*** Block opens ***

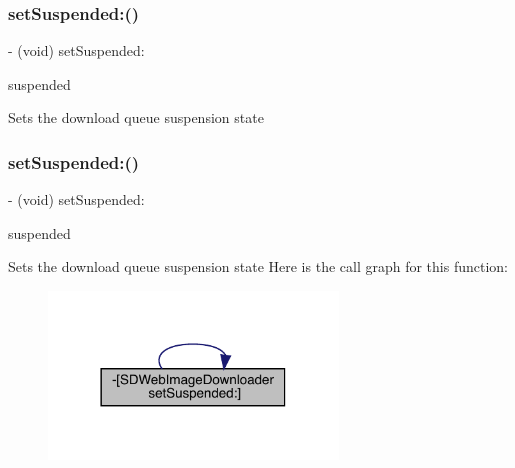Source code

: \subsubsection{\texorpdfstring{set\+Suspended\+:()}{setSuspended:()}\hspace{0.1cm}{\footnotesize\ttfamily [1/3]}}
{\footnotesize\ttfamily -\/ (void) set\+Suspended\+: \begin{DoxyParamCaption}\item[{(B\+O\+OL)}]{suspended }\end{DoxyParamCaption}}

Sets the download queue suspension state \mbox{\label{interface_s_d_web_image_downloader_aa477f2fb00e135fbaa7cef40111feb06}} 
\subsubsection{\texorpdfstring{set\+Suspended\+:()}{setSuspended:()}\hspace{0.1cm}{\footnotesize\ttfamily [2/3]}}
{\footnotesize\ttfamily -\/ (void) set\+Suspended\+: \begin{DoxyParamCaption}\item[{(B\+O\+OL)}]{suspended }\end{DoxyParamCaption}}

Sets the download queue suspension state Here is the call graph for this function\+:\nopagebreak
\begin{figure}[H]
\begin{center}
\leavevmode
\includegraphics[width=218pt]{interface_s_d_web_image_downloader_aa477f2fb00e135fbaa7cef40111feb06_cgraph}
\end{center}
\end{figure}
\mbox{\label{interface_s_d_web_image_downloader_aa477f2fb00e135fbaa7cef40111feb06}}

*** Block closes ***

Every line above that includes the word "queue" should be listed.

→ Final answer:
Sets the download queue suspension state \mbox{\label{interface_s_d_web_image_downloader_aa477f2fb00e135fbaa7cef40111feb06}} 
Sets the download queue suspension state Here is the call graph for this function\+:\nopagebreak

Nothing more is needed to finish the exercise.